SSE Integer Comparisons

johnsa · April 19, 2010, 09:36:09 AM

Hey all,

So i'm working on a piece of code to compare to 32byte (aligned) arrays using SSE. I've done a lot of work with SSE for FP stuff but not too much on the integer side save for the usual bulk moves/writes etc.
So this is what I've got sofar.. i initially thought using ptest xmm,xmm would be better but my requirement is that it must run on SSE3.

Code Select


align 16
CompareArrays PROC arr1Ptr:DWORD, arr2Ptr:DWORD

	push esi
	push edi
	
	mov esi,arr1Ptr
	mov edi,arr2Ptr
	
	movaps xmm0,[esi]
	movaps xmm1,[esi+16]
	
	movaps xmm2,[edi]
	movaps xmm3,[edi+16]
	
	psubd xmm0,xmm2
	psubd xmm1,xmm3
	
	pcmpeqd xmm0,oword ptr sse_zero
	pcmpeqd xmm1,oword ptr sse_zero

	xor eax,eax
	mov edx,eax
	sub edx,1
	
	pmovmskb ebx,xmm0
	cmp bx,0ffffh
	je short @F
	
	mov eax,-1
	pop edi
	pop esi
	ret
@@:
	pmovmskb ebx,xmm1
	cmp bx,0ffffh
	cmovne eax,edx	

	pop edi
	pop esi
		
	ret
	
CompareArrays ENDP

I'm not happy with the mask operations and subsequent comparison/branch. Can anyone think of ways to improve this?

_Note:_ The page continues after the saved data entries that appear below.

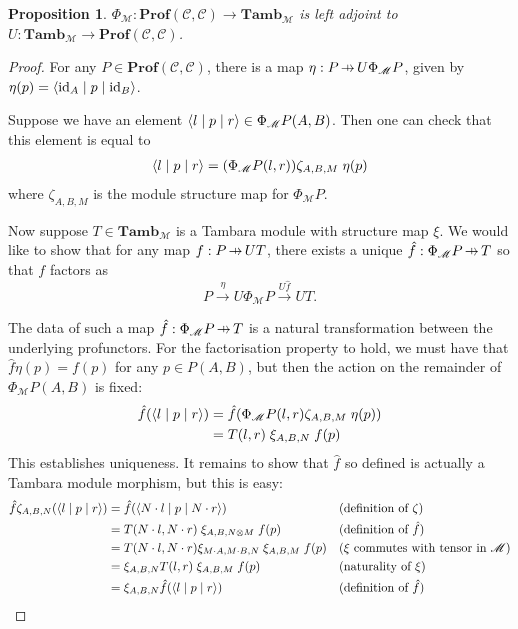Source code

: \documentclass[11pt,letterpaper]{article}
\theoremstyle{plain}
\newtheorem{proposition}[theorem]{Proposition}
\theoremstyle{definition}
\newcommand{\C}{\mathscr{C}}
\newcommand{\M}{\mathscr{M}}
\newcommand{\Pastro}{\Phi}
\newcommand{\Prof}{\mathbf{Prof}}
\newcommand{\Tamb}{\mathbf{Tamb}}
\newcommand{\id}{\mathrm{id}}
\newcommand{\act}{\cdot}
\newcommand{\repthree}[3]{{\ensuremath \langle #1 \mid #2 \mid #3 \rangle}}
\newcommand{\hto}{\ensuremath{\,\mathaccent\shortmid\rightarrow\,}}
\begin{document}
\begin{proposition}
  $\Pastro_\M : \Prof(\C, \C) \to \Tamb_\M$ is left adjoint to $U : \Tamb_\M \to \Prof(\C, \C)$.
\end{proposition}
\begin{proof}
  For any $P \in \Prof(\C, \C)$, there is a map $\eta : P \hto U \Pastro_\M P$, given by $\eta(p) = \repthree{\id_A}{p}{\id_B}$.

  Suppose we have an element $\repthree{l}{p}{r} \in \Pastro_\M P(A,B)$. Then one can check that this element is equal to
  \begin{align*}
    \repthree{l}{p}{r} = (\Pastro_\M P(l, r)) \zeta_{A, B, M} \; \eta(p)
  \end{align*}
  where $\zeta_{A, B, M}$ is the module structure map for $\Pastro_\M P$.

  Now suppose $T \in \Tamb_\M$ is a Tambara module with structure map $\xi$. We would like to show that for any map $f : P \hto UT$, there exists a unique $\hat f : \Pastro_\M P \hto T$ so that $f$ factors as \[P \xrightarrow{\eta} U \Pastro_\M P \xrightarrow{U\hat f} UT. \]

  The data of such a map $\hat f : \Pastro_\M P \hto T$ is a natural transformation between the underlying profunctors. For the factorisation property to hold, we must have that $\hat{f}\eta(p) = f(p)$ for any $p \in P(A,B)$, but then the action on the remainder of $\Pastro_\M P(A, B)$ is fixed:
  \begin{align*}
    \hat{f}(\repthree{l}{p}{r}) 
    &= \hat{f}(\Pastro_\M P(l, r) \zeta_{A, B, M} \; \eta(p)) \\
    &=T(l, r) \; \xi_{A, B, N} \; f(p)
  \end{align*}
  This establishes uniqueness. It remains to show that $\hat{f}$ so defined is actually a Tambara module morphism, but this is easy:
  \begin{align*}
    \hat{f}\zeta_{A,B,N}(\repthree{l}{p}{r})
    &= \hat{f}(\repthree{N\act l}{p}{N\act r}) && \text{(definition of $\zeta$)}\\
    &= T(N\act l, N\act r) \; \xi_{A, B, N \otimes M} \; f(p) && \text{(definition of $\hat{f}$)}\\
    &= T(N\act l, N\act r) \xi_{M\act A,M\act B,N} \; \xi_{A, B, M} \; f(p) && \text{($\xi$ commutes with tensor in $\M$)} \\
    &= \xi_{A,B,N} T(l, r) \; \xi_{A, B, M} \; f(p) && \text{(naturality of $\xi$)} \\
    &= \xi_{A,B,N} \hat{f} (\repthree{l}{p}{r}) && \text{(definition of $\hat{f}$)}
  \end{align*}
\end{proof}
\end{document}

johnsa · April 19, 2010, 09:43:02 AM

Attempt 2:

Code Select


align 16
CompareArrays PROC arr1Ptr:DWORD, arr2Ptr:DWORD

	push esi
	push edi
	push ebx
	push edx
	
	mov esi,arr1Ptr
	mov edi,arr2Ptr
	
	movaps xmm0,[esi]
	movaps xmm1,[esi+16]
	
	psubd xmm0,oword ptr [edi]
	psubd xmm1,oword ptr [edi+16]
	
	pcmpeqd xmm0,oword ptr sse_zero
	pcmpeqd xmm1,oword ptr sse_zero

	xor eax,eax
	mov edx,eax
	sub edx,1
	
	pmovmskb ebx,xmm0
	cmp bx,0ffffh
	cmovne eax,edx
	
	pmovmskb ebx,xmm1
	cmp bx,0ffffh
	cmovne eax,edx	

	pop edx
	pop ebx
	pop edi
	pop esi
		
	ret
	
CompareArrays ENDP

jj2007 · April 19, 2010, 10:15:40 AM

Why not a direct comparison of esi and edi?

Code Select

@@:	movapd xmm0, [esi]
	pcmpeqb xmm0, [edi]	; compare [esi] and [edi]
	lea edi, [edi+16]	; increase position
	lea esi, [esi+16]	; in memory
	pmovmskb edx, xmm0	; set byte mask in edx
	cmp edx, 65535
	jne @F
	dec ecx
	jns @B
@@:

lingo · April 19, 2010, 12:16:29 PM

:wink

Code Select


Usage:
	invoke	Comp32Array, addr array1, addr array2
	cmp	eax, 0FFFFh      ;0FFFFFFFFh
	jne	NotEqual
;Equal:
	......
	.....
NotEqual:
	......
option	prologue:none
option	epilogue:none
align 16
Comp32Array 	 proc arr1Ptr:dword, arr2Ptr:dword
	pop 	 ecx
	pop	 eax
	pop	 edx
	movdqa	 xmm0,[eax]
	movdqa 	 xmm1,[eax+16]
	pcmpeqd  xmm0,[edx]	
	pcmpeqd  xmm1,[edx+16]
	pmovmskb eax, xmm0
	pmovmskb edx, xmm1
        and      eax, edx
	;shl	 eax, 16
	;add	 eax, edx
	jmp	 ecx
Comp32Array 	 endp	
option prologue:PrologueDef
option epilogue:EpilogueDef

johnsa · April 20, 2010, 09:27:51 AM

lingo, nice improvement!

my test of 100 million comparison went down from 1400ms to 1000ms with my second attempt, then my 3rd attempt got it to 800ms and yours runs in 400ms for me. Nice! :)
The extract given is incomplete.